For the longest time I have wanted to start a blog. Unfortunately, life had swept me downstream, but I finally feel like I have gotten my bearings and can begin a new chapter in my life. Pottery is everything to me; it saved me in a time of great illness, and has calmed me when things have gotten stressful. I am grateful though to have a supportive family and lucky to have found my passion in my art. I feel like most people these days never get to discover a hobby that they can connect to and feel strongly about. For me ceramics is more than a hobby, and honestly, I cannot fathom a life without pottery in it.

This brings me to a new fear that has surfaced recently for me. If you work with your hands, if it be with clay, wood, or charcoal, your greatest fear would be losing the function of your hands and the capabilitiy to express yourself with them. I consider it a scary campfire story, thinking about an artist who is unable to create because of an inability to move their hands. My hands are special, they are important, they are essential to my business. Losing them would be like losing my ability to speak and communicate my views. So getting a diagnosis of psoriatic arthritis at 25 years old is a frightening thought. Having this become a reality has been gut wrenching, and all I can do is wonder, how much time do I have left to use them properly?

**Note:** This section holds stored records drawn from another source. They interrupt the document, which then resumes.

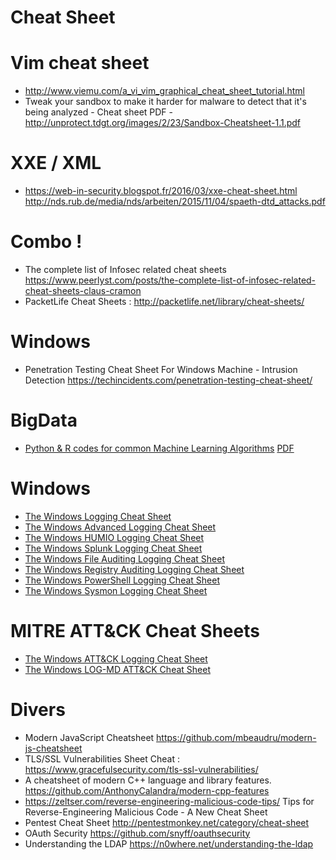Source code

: Cheat Sheet
==========

# Vim cheat sheet
* http://www.viemu.com/a_vi_vim_graphical_cheat_sheet_tutorial.html
* Tweak your sandbox to make it harder for malware to detect that it's being analyzed - Cheat sheet PDF - http://unprotect.tdgt.org/images/2/23/Sandbox-Cheatsheet-1.1.pdf

# XXE / XML
* https://web-in-security.blogspot.fr/2016/03/xxe-cheat-sheet.html http://nds.rub.de/media/nds/arbeiten/2015/11/04/spaeth-dtd_attacks.pdf

# Combo !
* The complete list of Infosec related cheat sheets https://www.peerlyst.com/posts/the-complete-list-of-infosec-related-cheat-sheets-claus-cramon
* PacketLife Cheat Sheets : http://packetlife.net/library/cheat-sheets/

# Windows
* Penetration Testing Cheat Sheet For Windows Machine - Intrusion Detection https://techincidents.com/penetration-testing-cheat-sheet/

# BigData
* [Python & R codes for common Machine Learning Algorithms](https://www.analyticsvidhya.com/blog/2015/09/full-cheatsheet-machine-learning-algorithms/) [PDF](https://www.analyticsvidhya.com/wp-content/uploads/2016/08/MLalgorithms-.pdf)

# Windows
* [The Windows Logging Cheat Sheet](https://www.malwarearchaeology.com/s/Windows-Logging-Cheat-Sheet_ver_Feb_2019.pdf)
* [The Windows Advanced Logging Cheat Sheet](https://www.malwarearchaeology.com/s/Windows-Advanced-Logging-Cheat-Sheet_ver_Feb_2019_v12.pdf)
* [The Windows HUMIO Logging Cheat Sheet](https://www.malwarearchaeology.com/s/Windows-Humio-Logging-Cheat-Sheet-v10-fw66.pdf)
* [The Windows Splunk Logging Cheat Sheet](https://www.malwarearchaeology.com/s/Windows-Splunk-Logging-Cheat-Sheet-v221-5mj3.pdf)
* [The Windows File Auditing Logging Cheat Sheet](https://www.malwarearchaeology.com/s/Windows-File-Auditing-Cheat-Sheet-ver-Nov-2017-3fwr.pdf)
* [The Windows Registry Auditing Logging Cheat Sheet](https://www.malwarearchaeology.com/s/Windows-Registry-Auditing-Cheat-Sheet-ver-Aug-2019.pdf)
* [The Windows PowerShell Logging Cheat Sheet](https://www.malwarearchaeology.com/s/Windows-PowerShell-Logging-Cheat-Sheet-ver-Sept-2018-v22.pdf)
* [The Windows Sysmon Logging Cheat Sheet](https://www.malwarearchaeology.com/s/Windows-Sysmon-Logging-Cheat-Sheet_Aug_2019-pthx.pdf)

# MITRE ATT&CK Cheat Sheets
* [The Windows ATT&CK Logging Cheat Sheet](https://www.malwarearchaeology.com/s/Windows-ATTCK_Logging-Cheat-Sheet_ver_Sept_2018.pdf)
* [The Windows LOG-MD ATT&CK Cheat Sheet](https://www.malwarearchaeology.com/s/Windows_LOG-MD_ATTCK_Cheat_Sheet_ver_Sept_2018.pdf)

# Divers
* Modern JavaScript Cheatsheet https://github.com/mbeaudru/modern-js-cheatsheet
* TLS/SSL Vulnerabilities Sheet Cheat : https://www.gracefulsecurity.com/tls-ssl-vulnerabilities/
* A cheatsheet of modern C++ language and library features. https://github.com/AnthonyCalandra/modern-cpp-features
* https://zeltser.com/reverse-engineering-malicious-code-tips/ Tips for Reverse-Engineering Malicious Code - A New Cheat Sheet
* Pentest Cheat Sheet http://pentestmonkey.net/category/cheat-sheet
* OAuth Security https://github.com/snyff/oauthsecurity
* Understanding the LDAP https://n0where.net/understanding-the-ldap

Perhaps I am over thinking this. Maybe it won’t be as bad as I envision. I am currently in school to become an art teacher, so even if I lose my hands I will still have my voice to teach children. Still, I am facing a fear only an artist could truly feel for, the inability to create art that moves the world. I know what I need to do, what I want to do next. I will make artwork that will move me, will motivate me, and I will create things as if the world around me is falling apart. Through blood and sweat I will continue until the end. I am motivated beyond belief; I will win this battle some way or another. I’m not talking about desperation, but a great need to express what only I see and imagine. Making my thoughts into reality brings such satisfaction for me, and somehow I need to continue that.

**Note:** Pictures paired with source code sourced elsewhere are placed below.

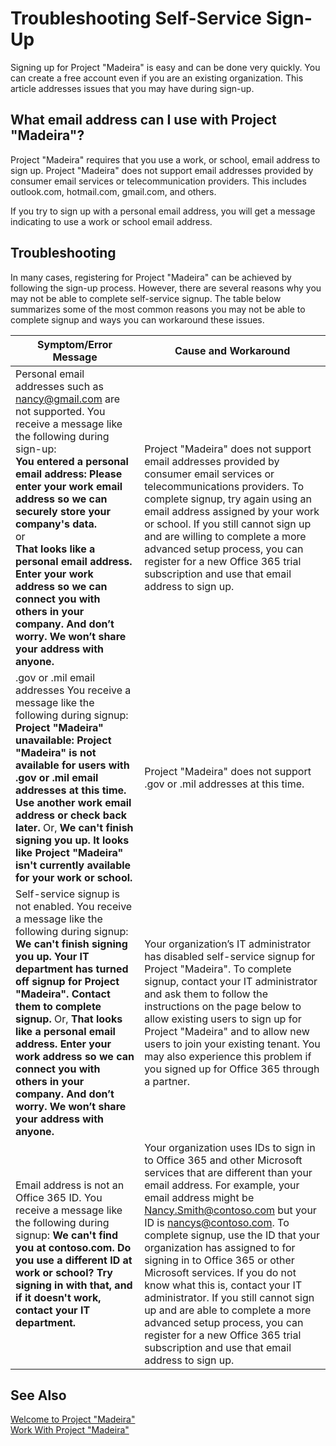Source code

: <properties
	pageTitle="Troubleshooting Self-Service Sign-Up | Project Madeira"
    description="Troubleshoot AAD issues when signing up." 
	services="" 
	documentationCenter="Madeira"
	authors="edupont"/>
    
# Troubleshooting Self-Service Sign-Up
Signing up for Project "Madeira" is easy and can be done very quickly. You can create a free account even if you are an existing organization. This article addresses issues that you may have during sign-up.

## What email address can I use with Project "Madeira"?
Project "Madeira" requires that you use a work, or school, email address to sign up. Project "Madeira" does not support email addresses provided by consumer email services or telecommunication providers. This includes outlook.com, hotmail.com, gmail.com, and others.

If you try to sign up with a personal email address, you will get a message indicating to use a work or school email address.

## Troubleshooting
In many cases, registering for Project "Madeira" can be achieved by following the sign-up process. However, there are several reasons why you may not be able to complete self-service signup. The table below summarizes some of the most common reasons you may not be able to complete signup and ways you can workaround these issues.

|Symptom/Error Message                                                                             |Cause and Workaround|
|--------------------------------------------------------------------------------------------------|--------------------|
|Personal email addresses such as nancy@gmail.com are not supported. You receive a message like the following during sign-up: <br>**You entered a personal email address: Please enter your work email address so we can securely store your company's data.**<br> or <br> **That looks like a personal email address. Enter your work address so we can connect you with others in your company. And don’t worry. We won’t share your address with anyone.** | Project "Madeira" does not support email addresses provided by consumer email services or telecommunications providers. To complete signup, try again using an email address assigned by your work or school. If you still cannot sign up and are willing to complete a more advanced setup process, you can register for a new Office 365 trial subscription and use that email address to sign up.
|.gov or .mil email addresses You receive a message like the following during signup: **Project "Madeira" unavailable: Project "Madeira" is not available for users with .gov or .mil email addresses at this time. Use another work email address or check back later.** Or, **We can't finish signing you up. It looks like Project "Madeira" isn't currently available for your work or school.**|Project "Madeira" does not support .gov or .mil addresses at this time.|
|Self-service signup is not enabled. You receive a message like the following during signup: **We can't finish signing you up. Your IT department has turned off signup for Project "Madeira". Contact them to complete signup.** Or, **That looks like a personal email address. Enter your work address so we can connect you with others in your company. And don’t worry. We won’t share your address with anyone.**|Your organization’s IT administrator has disabled self-service signup for Project "Madeira". To complete signup, contact your IT administrator and ask them to follow the instructions on the page below to allow existing users to sign up for Project "Madeira" and to allow new users to join your existing tenant. You may also experience this problem if you signed up for Office 365 through a partner.|
|Email address is not an Office 365 ID. You receive a message like the following during signup: **We can't find you at contoso.com. Do you use a different ID at work or school? Try signing in with that, and if it doesn't work, contact your IT department.**|Your organization uses IDs to sign in to Office 365 and other Microsoft services that are different than your email address. For example, your email address might be Nancy.Smith@contoso.com but your ID is nancys@contoso.com. To complete signup, use the ID that your organization has assigned to for signing in to Office 365 or other Microsoft services. If you do not know what this is, contact your IT administrator. If you still cannot sign up and are able to complete a more advanced setup process, you can register for a new Office 365 trial subscription and use that email address to sign up.|


## See Also
[Welcome to Project "Madeira"](madeira-get-started.md)  
[Work With Project "Madeira"](ui-work-product.md)


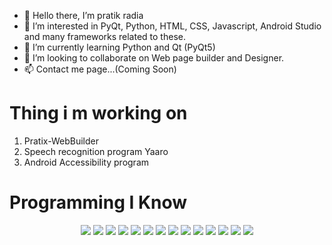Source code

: <p align ="center">
  
</p>

<!--<img src="https://i.pinimg.com/280x280_RS/92/1e/03/921e03e14dd7f5fac2c916ca0e313338.jpg"/>-->

- 👋 Hello there, I’m pratik radia
- 👀 I’m interested in PyQt, Python, HTML, CSS, Javascript, Android Studio and many frameworks related to these.
- 🌱 I’m currently learning Python and Qt (PyQt5)
- 💞️ I’m looking to collaborate on Web page builder and Designer.
- 📫 Contact me page...(Coming Soon)

<!---
pitz143/pitz143 is a ✨ special ✨ repository because its `README.md` (this file) appears on your GitHub profile.
You can click the Preview link to take a look at your changes.
--->

# Thing i m working on

1. Pratix-WebBuilder
2. Speech recognition program Yaaro
3. Android Accessibility program

# Programming I Know

<p align = "center">
  <img src="https://img.shields.io/badge/python%20-%2314354C.svg?&style=for-the-badge&logo=python&logoColor=white&color="dark-blue"/> 
  <img src="https://img.shields.io/badge/c%20-%2300599C.svg?&style=for-the-badge&logo=c&logoColor=white"/> 
  <img src="https://img.shields.io/badge/c++%20-%2300599C.svg?&style=for-the-badge&logo=c%2B%2B&ogoColor=white"/> 
  <img src="https://img.shields.io/badge/markdown-%23000000.svg?&style=for-the-badge&logo=markdown&logoColor=white"/> 
  <img src="https://img.shields.io/badge/Android%20-%23000.svg?&style=for-the-badge&logo=android&logoColor=green&color=blue"/> 
  <img src="https://img.shields.io/badge/ionic%20-%23F05033.svg?&style=for-the-badge&logo=ionic&logoColor=white"/> 
  <img src="https://img.shields.io/badge/flutter%20-%23FF9900.svg?&style=for-the-badge&logo=flutter&logoColor=white"/> 
  <img src="https://img.shields.io/badge/React%20-%23430098.svg?&style=for-the-badge&logo=react&logoColor=white"/>
  <img src="https://img.shields.io/badge/HTML%20-%23F05033.svg?&style=for-the-badge&logo=HTML5&logoColor=white"/> 
  <img src="https://img.shields.io/badge/PHP%20-%23FF9900.svg?&style=for-the-badge&logo=php&logoColor=white"/> 
  <img src="https://img.shields.io/badge/css%20-%23430098.svg?&style=for-the-badge&logo=css3&logoColor=white"/>
  <img src="https://img.shields.io/badge/javascript%20-%23F05033.svg?&style=for-the-badge&logo=javascript&logoColor=white"/> 
  <img src="https://img.shields.io/badge/jQuery%20-%23FF9900.svg?&style=for-the-badge&logo=javascript&logoColor=white"/> 
  <img src="https://img.shields.io/badge/java%20-%23430098.svg?&style=for-the-badge&logo=java&logoColor=white"/> 
</p>
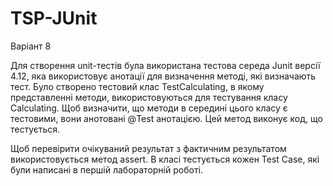 # TSP-JUnit 
Варіант 8

Для створення unit-тестів була використана тестова середа Junit версії 4.12, яка використовує анотації для визначення методі, які визначають тест. Було створено тестовий клас TestCalculating, в якому представленні методи, використовуються для тестування класу Calculating. Щоб визначити, що методи в середині цього класу є тестовими, вони анотовані @Test анотацією. Цей метод виконує код, що тестується.

Щоб перевірити очікуваний результат з фактичним результатом використовується метод assert. В класі тестується кожен Test Case, які були написані в першій лабораторній роботі.
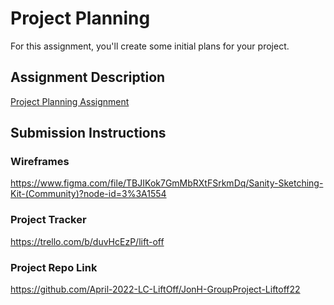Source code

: # Project Planning
For this assignment, you'll create some initial plans for your project.

## Assignment Description
[Project Planning Assignment](https://education.launchcode.org/liftoff/modules/assignments/project-planning)

## Submission Instructions

### Wireframes

https://www.figma.com/file/TBJIKok7GmMbRXtFSrkmDq/Sanity-Sketching-Kit-(Community)?node-id=3%3A1554

### Project Tracker

https://trello.com/b/duvHcEzP/lift-off

### Project Repo Link

https://github.com/April-2022-LC-LiftOff/JonH-GroupProject-Liftoff22
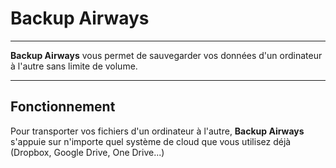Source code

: # Backup Airways
----
**Backup Airways** vous permet de sauvegarder vos données d'un ordinateur à l'autre sans limite de volume.

----
## Fonctionnement
Pour transporter vos fichiers d'un ordinateur à l'autre, **Backup Airways** s'appuie sur n'importe quel système de cloud que vous utilisez déjà (Dropbox, Google Drive, One Drive...)
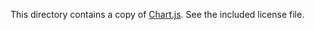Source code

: This directory contains a copy of [Chart.js](https://github.com/chartjs/Chart.js). See the included license file.
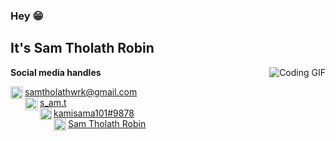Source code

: ### Hey 😁
## It's Sam Tholath Robin

<img align="right" src="https://c.tenor.com/y2JXkY1pXkwAAAAM/cat-computer.gif" alt="Coding GIF">

<!--- Socials --->
<b>Social media handles</b>
<p>
<!--- Gmail --->
<a href="mailto:samtholathwrk@gmail.com">
  <img align="left" width="20px" alt="Sam's Gmail" src="https://img.icons8.com/color/48/000000/gmail-new.png" /> samtholathwrk@gmail.com
</a>
<br>

<!--- Instagram --->
<a href="https://www.instagram.com/s_am.t/">
  <img align="left" width="21px" alt="Sam's Instagram" src="https://img.icons8.com/fluent/48/000000/instagram-new.png" />
s_am.t</a>
<br>

<!--- Discord --->
<a href="https://discord.com/app">
  <img align="left" width="19px" alt="Sam's Server" src="https://img.icons8.com/color/48/000000/discord-logo.png" />
kamisama101#9878
</a>
<br>

<!--- Likedin --->
<a href="https://www.linkedin.com/in/sam-tholath-robin-686023222">
  <img align="left" width="20px" alt="Sam's LinkdeIN" src="https://img.icons8.com/color/48/000000/linkedin.png" />
Sam Tholath Robin
</a>
<br>

</p>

I believe that with whatever happens in the future I will be able to work around it. My family’s motto is to “take it one day at a time”, and for us it really is important since auto immune diseases are common in my family. This diagnosis wasn’t out of the blue for me, and I know that I will roll with the punches. Life moves on if you like it or not, and I feel that if need be I will be modifying how I create my art so I can work. I guess the reason I write all of this is to make you aware of the value of your body, of the weight of an artist’s hands. Most importantly, for any artists out there, do not take for granted the power your hands have.